Ten aanzien van de hoogte van de door de rechter toegepaste huurkorting staat voorop dat daarvoor vooralsnog geen maatstaf voor bestaat zodat deze enigszins arbitrair zijn. Uit rechtspraak blijkt wel dat de tegenvaller in beginsel gelijkelijk over partijen dient te worden verdeeld, zodat in zaken waarin de onderneming niet kon worden geëxploiteerd vanwege de coronacrisis, de huurprijs met 50% dient te worden verminderd.

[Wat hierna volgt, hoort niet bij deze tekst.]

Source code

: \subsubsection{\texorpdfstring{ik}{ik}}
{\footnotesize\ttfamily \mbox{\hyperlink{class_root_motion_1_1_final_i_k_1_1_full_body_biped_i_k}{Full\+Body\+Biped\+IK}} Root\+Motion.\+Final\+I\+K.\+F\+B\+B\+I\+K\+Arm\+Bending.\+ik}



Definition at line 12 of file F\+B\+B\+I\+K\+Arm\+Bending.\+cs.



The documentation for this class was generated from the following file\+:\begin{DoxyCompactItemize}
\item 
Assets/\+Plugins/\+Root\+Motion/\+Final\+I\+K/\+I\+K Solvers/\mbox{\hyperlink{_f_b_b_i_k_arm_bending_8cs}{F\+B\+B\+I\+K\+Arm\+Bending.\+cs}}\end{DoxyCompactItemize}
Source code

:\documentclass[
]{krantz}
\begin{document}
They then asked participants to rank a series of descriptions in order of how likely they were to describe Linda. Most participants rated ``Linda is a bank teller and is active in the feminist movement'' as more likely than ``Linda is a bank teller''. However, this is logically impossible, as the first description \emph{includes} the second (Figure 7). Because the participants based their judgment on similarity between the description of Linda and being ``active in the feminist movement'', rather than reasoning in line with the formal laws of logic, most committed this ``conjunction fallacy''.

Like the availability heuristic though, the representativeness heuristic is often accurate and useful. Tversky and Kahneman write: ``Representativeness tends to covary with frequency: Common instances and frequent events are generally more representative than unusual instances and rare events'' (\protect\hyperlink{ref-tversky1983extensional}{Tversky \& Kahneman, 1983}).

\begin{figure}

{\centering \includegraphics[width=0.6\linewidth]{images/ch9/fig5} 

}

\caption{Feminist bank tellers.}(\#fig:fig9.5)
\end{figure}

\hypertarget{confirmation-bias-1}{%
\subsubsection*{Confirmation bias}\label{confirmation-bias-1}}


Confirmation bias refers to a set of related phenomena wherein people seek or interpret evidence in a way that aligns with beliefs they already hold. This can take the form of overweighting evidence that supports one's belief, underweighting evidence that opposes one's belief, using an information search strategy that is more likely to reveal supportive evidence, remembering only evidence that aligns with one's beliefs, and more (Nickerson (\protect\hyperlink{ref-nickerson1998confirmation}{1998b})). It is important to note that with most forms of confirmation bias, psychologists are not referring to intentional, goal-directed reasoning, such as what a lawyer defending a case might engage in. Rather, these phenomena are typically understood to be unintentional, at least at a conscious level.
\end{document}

Schematisch komt het voorgaande op het volgende neer:
oorspronkelijke huurprijs – (omzetdaling als gevolg van de coronacrisis in % ÷ 2) = gewijzigde huurprijs
De vraag is vervolgens of in die verdeling ook rekening moet worden gehouden met bijvoorbeeld de Tegemoetkoming Vaste Lasten (TVL) en de tijdelijke Noodmaatregel Overbrugging Werkgelegenheid (NOW).
De rechtbank Amsterdam is van oordeel dat bij het vaststellen van een gewijzigde huurprijs de verkregen NOW buiten beschouwing moet worden gelaten.[4] Deze tegemoetkoming maakt in boekhoudkundige zin onderdeel uit van de omzet maar betreft een tegemoetkoming om bij te dragen in de loonkosten. Daarmee is dat deel van de omzet niet relevant bij de vaststelling van de omvang van het verminderde huurgenot.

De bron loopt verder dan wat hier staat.